The multicore era has been in full-swing for a decade now, yet exploiting all that parallel goodness remains a prominent challenge. Ideally, compute efficiency would scale linearly with increased cores, but that’s not always the case. As core counts are only set to proliferate across the computing spectrum, it’s an issue that merits serious attention.
Researchers from MIT’s Computer Science and Artificial Intelligence Laboratory are exploring ways to improve the scalability of priority queues, which are essential for applications such as task scheduling and discrete event simulation. Concurrent priority queues scale up to about eight cores, but above single digits, efficiency drops off as multiple threads attempt to access elements at the head of the queue.
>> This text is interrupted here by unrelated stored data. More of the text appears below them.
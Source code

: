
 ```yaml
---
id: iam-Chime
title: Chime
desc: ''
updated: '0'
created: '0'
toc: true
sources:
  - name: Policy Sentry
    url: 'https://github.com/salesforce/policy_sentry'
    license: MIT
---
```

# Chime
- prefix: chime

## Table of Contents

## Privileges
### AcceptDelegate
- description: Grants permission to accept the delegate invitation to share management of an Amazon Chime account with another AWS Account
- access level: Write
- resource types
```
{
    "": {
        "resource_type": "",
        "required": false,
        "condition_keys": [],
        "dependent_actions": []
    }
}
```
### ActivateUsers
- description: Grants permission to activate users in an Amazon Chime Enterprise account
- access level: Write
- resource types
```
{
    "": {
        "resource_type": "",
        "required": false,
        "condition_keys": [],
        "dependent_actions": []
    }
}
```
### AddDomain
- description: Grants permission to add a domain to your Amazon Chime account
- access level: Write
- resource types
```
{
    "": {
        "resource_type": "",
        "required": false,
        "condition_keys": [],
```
By modifying priority queues so that they are directed a certain distance away from the head, the MIT team has demonstrated improved efficiency for up to 80 cores.
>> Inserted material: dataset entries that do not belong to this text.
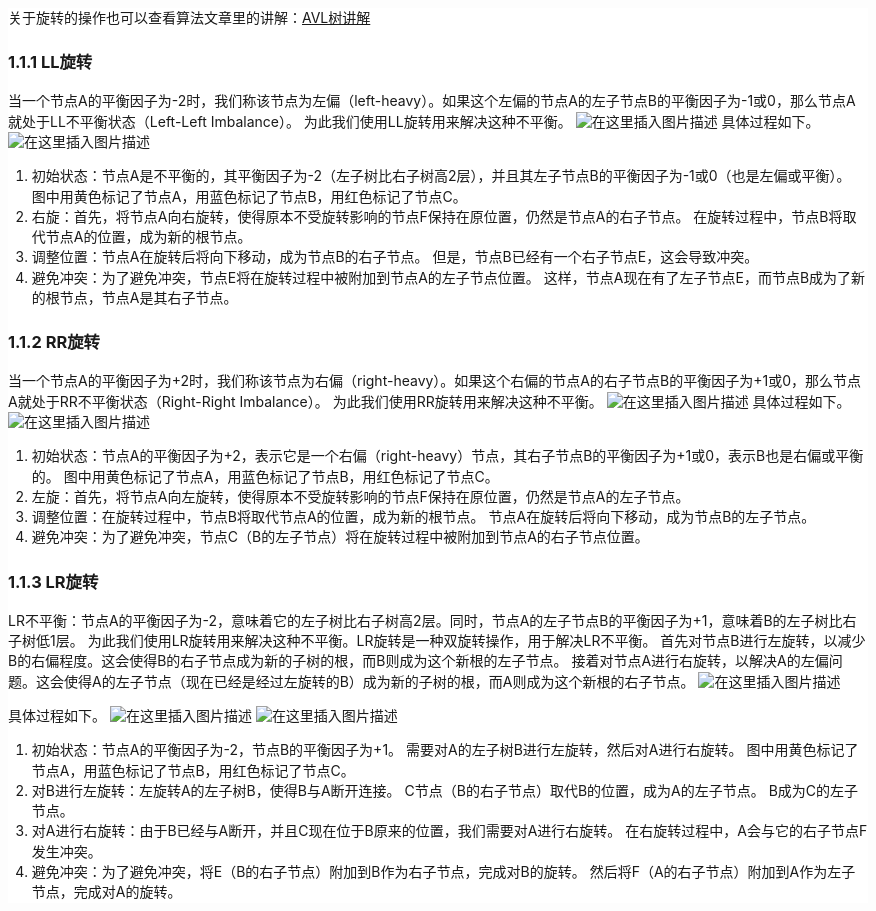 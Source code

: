 关于旋转的操作也可以查看算法文章里的讲解：[AVL树讲解](https://blog.csdn.net/sensen_kiss/article/details/146194027?spm=1001.2014.3001.5501)

### 1.1.1 LL旋转
当一个节点A的平衡因子为-2时，我们称该节点为左偏（left-heavy）。如果这个左偏的节点A的左子节点B的平衡因子为-1或0，那么节点A就处于LL不平衡状态（Left-Left Imbalance）。
为此我们使用LL旋转用来解决这种不平衡。
![在这里插入图片描述](https://i-blog.csdnimg.cn/direct/247ed3dc8ff143b0806c139963b5f141.png)
具体过程如下。
![在这里插入图片描述](https://i-blog.csdnimg.cn/direct/80fffb93a75b46a78a6bc37966e99c34.png)
1. 初始状态：节点A是不平衡的，其平衡因子为-2（左子树比右子树高2层），并且其左子节点B的平衡因子为-1或0（也是左偏或平衡）。
图中用黄色标记了节点A，用蓝色标记了节点B，用红色标记了节点C。
2. 右旋：首先，将节点A向右旋转，使得原本不受旋转影响的节点F保持在原位置，仍然是节点A的右子节点。
在旋转过程中，节点B将取代节点A的位置，成为新的根节点。
3. 调整位置：节点A在旋转后将向下移动，成为节点B的右子节点。
但是，节点B已经有一个右子节点E，这会导致冲突。
4. 避免冲突：为了避免冲突，节点E将在旋转过程中被附加到节点A的左子节点位置。
这样，节点A现在有了左子节点E，而节点B成为了新的根节点，节点A是其右子节点。

### 1.1.2 RR旋转
当一个节点A的平衡因子为+2时，我们称该节点为右偏（right-heavy）。如果这个右偏的节点A的右子节点B的平衡因子为+1或0，那么节点A就处于RR不平衡状态（Right-Right Imbalance）。
为此我们使用RR旋转用来解决这种不平衡。
![在这里插入图片描述](https://i-blog.csdnimg.cn/direct/49fc58f3e8e446deb2a47b8fe57ade3e.png)
具体过程如下。
![在这里插入图片描述](https://i-blog.csdnimg.cn/direct/46518227e536438497dfc70a5c176ff4.png)

1. 初始状态：节点A的平衡因子为+2，表示它是一个右偏（right-heavy）节点，其右子节点B的平衡因子为+1或0，表示B也是右偏或平衡的。
图中用黄色标记了节点A，用蓝色标记了节点B，用红色标记了节点C。
2. 左旋：首先，将节点A向左旋转，使得原本不受旋转影响的节点F保持在原位置，仍然是节点A的左子节点。
3. 调整位置：在旋转过程中，节点B将取代节点A的位置，成为新的根节点。
节点A在旋转后将向下移动，成为节点B的左子节点。
4. 避免冲突：为了避免冲突，节点C（B的左子节点）将在旋转过程中被附加到节点A的右子节点位置。

### 1.1.3 LR旋转
LR不平衡：节点A的平衡因子为-2，意味着它的左子树比右子树高2层。同时，节点A的左子节点B的平衡因子为+1，意味着B的左子树比右子树低1层。
为此我们使用LR旋转用来解决这种不平衡。LR旋转是一种双旋转操作，用于解决LR不平衡。
首先对节点B进行左旋转，以减少B的右偏程度。这会使得B的右子节点成为新的子树的根，而B则成为这个新根的左子节点。
接着对节点A进行右旋转，以解决A的左偏问题。这会使得A的左子节点（现在已经是经过左旋转的B）成为新的子树的根，而A则成为这个新根的右子节点。
![在这里插入图片描述](https://i-blog.csdnimg.cn/direct/47a68aaedc7144c18b423901ba2ff222.png)

具体过程如下。
![在这里插入图片描述](https://i-blog.csdnimg.cn/direct/b4e8dd74f21b49a4a878fe54fbfa1e6e.png)
![在这里插入图片描述](https://i-blog.csdnimg.cn/direct/268d55850d5b40c8a3ef9d179c66397f.png)

1. 初始状态：节点A的平衡因子为-2，节点B的平衡因子为+1。
需要对A的左子树B进行左旋转，然后对A进行右旋转。
图中用黄色标记了节点A，用蓝色标记了节点B，用红色标记了节点C。
2. 对B进行左旋转：左旋转A的左子树B，使得B与A断开连接。
C节点（B的右子节点）取代B的位置，成为A的左子节点。
B成为C的左子节点。
3. 对A进行右旋转：由于B已经与A断开，并且C现在位于B原来的位置，我们需要对A进行右旋转。
在右旋转过程中，A会与它的右子节点F发生冲突。
4. 避免冲突：为了避免冲突，将E（B的右子节点）附加到B作为右子节点，完成对B的旋转。
然后将F（A的右子节点）附加到A作为左子节点，完成对A的旋转。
With traditional versions of a priority queue, bottlenecks arise as multiple threads attempt to access the front of the priority queue at the same time. The SprayList algorithm created by the MIT team resolves this issue by randomly assigning tasks. The algorithm, based on the skip list, enables processors with many cores to work in unison.
“Roughly, at each SkipList level, a thread flips a random coin to decide how many nodes to skip ahead at that level,” they write in their paper. “In essence, we use local randomness and the random structure of the SkipList to balance accesses to the head of the list. The lengths of jumps at each level are chosen such that the probabilities of hitting nodes among the first O(p log3 p) are close to uniform.”
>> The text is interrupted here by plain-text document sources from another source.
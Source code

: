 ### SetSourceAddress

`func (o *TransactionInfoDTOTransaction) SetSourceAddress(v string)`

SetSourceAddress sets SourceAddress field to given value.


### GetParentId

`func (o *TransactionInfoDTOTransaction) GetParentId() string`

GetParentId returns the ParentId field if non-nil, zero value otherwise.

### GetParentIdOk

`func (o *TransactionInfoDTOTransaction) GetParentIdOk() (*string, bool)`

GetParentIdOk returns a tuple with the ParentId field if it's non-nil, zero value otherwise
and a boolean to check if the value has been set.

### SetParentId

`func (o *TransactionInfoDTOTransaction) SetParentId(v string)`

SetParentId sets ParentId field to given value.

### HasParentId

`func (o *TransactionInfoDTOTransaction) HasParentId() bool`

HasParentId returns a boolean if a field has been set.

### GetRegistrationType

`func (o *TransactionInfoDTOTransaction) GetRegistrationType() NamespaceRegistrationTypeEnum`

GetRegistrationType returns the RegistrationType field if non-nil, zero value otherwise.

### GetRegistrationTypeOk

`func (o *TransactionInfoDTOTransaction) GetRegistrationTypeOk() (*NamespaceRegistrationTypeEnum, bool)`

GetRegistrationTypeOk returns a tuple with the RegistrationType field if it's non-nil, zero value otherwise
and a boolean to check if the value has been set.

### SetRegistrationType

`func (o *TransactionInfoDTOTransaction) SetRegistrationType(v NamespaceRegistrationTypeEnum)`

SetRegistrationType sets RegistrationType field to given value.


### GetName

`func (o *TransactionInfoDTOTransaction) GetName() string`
Figure 1 shows the intuition behind the sprays.
Justin Kopinsky, an MIT graduate student in electrical engineering and computer science and one of the newpaper’s co-authors, explains the approach addresses what can be an order-of-magnitude slowdown or more arising from collisions and logjams associated with the standard priority queue.
The researchers tested the SprayList algorithm using a Fujitsu RX600 S6 server with four 10-core Intel Xeon E7-4870 (Westmere EX) processors, supporting a total of 80 hardware threads (approximating an 80-core setup). Running several benchmarks, which are detailed in their paper, the algorithm was said to achieve a drastic reduction in contention. The researchers explain that while a random approach takes longer to make its way around the queue compared to conventional priority queues, the gain in scalability outweighed the additional work for reasonably parallel workloads. Furthermore, they state that the relaxation parameters of their algorithm can be tuned to further increase performance depending on workload and specific core counts.
The researchers will present their findings this month at the Association for Computing Machinery’s Symposium on Principles and Practice of Parallel Programming.